### AIM OF THE EXERCISE
Write out, word for word, the line that contains "- You want compile-time" and each line after it down to the last line of the data below. Include nothing more.

### EXERCISE INPUTS

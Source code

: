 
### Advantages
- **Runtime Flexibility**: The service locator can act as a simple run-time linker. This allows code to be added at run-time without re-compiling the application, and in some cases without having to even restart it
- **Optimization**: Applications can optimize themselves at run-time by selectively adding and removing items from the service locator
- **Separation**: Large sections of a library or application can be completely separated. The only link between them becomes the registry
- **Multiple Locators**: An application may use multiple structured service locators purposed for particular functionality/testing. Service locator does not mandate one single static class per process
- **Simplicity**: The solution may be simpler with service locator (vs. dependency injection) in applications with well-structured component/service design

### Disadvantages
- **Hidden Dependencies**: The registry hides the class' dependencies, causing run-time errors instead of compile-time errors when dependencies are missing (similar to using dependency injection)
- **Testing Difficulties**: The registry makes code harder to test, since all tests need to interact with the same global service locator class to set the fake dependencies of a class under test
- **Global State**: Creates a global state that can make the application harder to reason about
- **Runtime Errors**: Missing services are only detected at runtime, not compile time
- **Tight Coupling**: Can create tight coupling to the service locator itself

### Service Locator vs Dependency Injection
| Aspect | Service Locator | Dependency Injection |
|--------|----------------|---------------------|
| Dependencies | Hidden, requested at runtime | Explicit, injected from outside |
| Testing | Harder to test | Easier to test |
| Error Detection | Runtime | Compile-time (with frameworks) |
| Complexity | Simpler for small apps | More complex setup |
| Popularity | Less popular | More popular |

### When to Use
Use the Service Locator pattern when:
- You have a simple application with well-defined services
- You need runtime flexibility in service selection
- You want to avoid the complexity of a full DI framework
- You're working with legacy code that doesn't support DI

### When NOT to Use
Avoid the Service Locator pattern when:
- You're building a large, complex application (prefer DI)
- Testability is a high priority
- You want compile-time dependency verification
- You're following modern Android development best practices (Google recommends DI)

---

### WRITTEN RESPONSE
- You want compile-time dependency verification
- You're following modern Android development best practices (Google recommends DI)

---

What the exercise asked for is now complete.